Marriage is a school and exercise of virtue; and though marriage hath cares, yet the single life hath desires which are more troublesome and more dangerous, and often end in sin…Here is the proper scene of piety and patience, of the duty of parents and the charity of relatives; here kindness is spread abroad, and love is united and made firm as a centre: marriage is the nursery of heaven.

“Marriage is the nursery of heaven”: what a lovely phrase. Taylor focuses not just on the commitment that two people make to one another, but also on what such an enduring and loving commitment leads to in our relationships with others—our relationships with children, with parents, with friends, and with neighbors. “Here kindness is spread abroad.”

In this view, marriage tames our sometimes troublesome sexual desires and points us to faithful, lifelong caring for the well-being of another, loving that person as much as oneself. Sexual activity has a place in such a relationship, binding us closer to a chosen partner.

This understanding of relationships of intimacy—that they teach us lessons of love—fits well between Jesus’s two great commandments (Matt. 22:36-40): to “love the Lord your God with all your heart and with all your soul and with all your mind” and to “love your neighbor as yourself.” Relationships of intimacy help teach us both to love our neighbors better and to love God better.

No doubt Taylor and Trueblood understood marriage as solely a relationship between one man and one woman, but the understanding of intimacy they articulate provides no basis for privileging heterosexual love over same-sex love. The key ingredients are love, caring, commitment, and fidelity, not a culture-bound conception of appropriate sexual identity.

“The nursery of heaven” is a far better basis for a testimony of intimacy than the long-standing pronatalist logic that has dominated Christian ethics around sex and marriage. I hope Friends will talk more about these matters in building a testimony of intimacy within their communities. Any such testimony should lead not toward fixed rules of conduct, but rather toward queries to deepen our understanding of what God asks of us.

Douglas C. Bennett

Douglas C. Bennett is President Emeritus of Earlham College and a member of First Friends in Richmond, Indiana, which is part of the newly-created Indiana Yearly Meeting Outcast. Living now in Maine, he worships with Brunswick Friends Meeting.

3 thoughts on “Toward a Testimony of Intimacy

  1. I like the idea of “the nursery of heaven” with the key ingredients being “love, caring, commitment and fidelity”. I would also add that the Testimony of Equality is pertinent to this discussion in that the homosexual relationship is of equal worth and value to that of the heterosexual relationship, and that the Testimony of Integrity is also pertinent because it implies an honesty and wholeness to one’s or to a couple’s life relationship. Finally, I would add that, at least for Liberal Friends, the concept or belief in continuing revelation of the discernment of God’s Will for us is an ongoing historical process that allows us to live out our life and express our lives in ways today that could not be envisioned in the past.

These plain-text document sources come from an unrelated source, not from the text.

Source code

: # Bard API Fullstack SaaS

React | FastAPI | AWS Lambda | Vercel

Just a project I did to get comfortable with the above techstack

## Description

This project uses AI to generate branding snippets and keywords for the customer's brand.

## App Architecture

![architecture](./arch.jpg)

  2. I do see this as a very fine, well written article. While we move on with our Christian faith and journey, it will be necessary to explore a more modern conception of God, Spirit, and Jesus (who, by means of teaching and living, connects us (by the Spirit) to God. Although it is perfectly all right to ask what God “asks”. “intends”. or “wants”, and we have no choice but to use such anthropomorphic terms when trying to connect to God, it would take quite a sizable distribution formula to even identify what we mean. We must do so partly on faith, love, and good will. I for one, am glad Jesus testified about commandments as he did, because by keeping his answer universalistic and all-encompassing, he allows his words to project their meaning down through the ages, as change occurs and as we adapt to it. Consider how his choice of the word “neighbor” prevents people from interpreting his answer in especially particularist ways, chosen tribe, clan, family, nationality, party, political clout, etc. A neighbor could be anybody.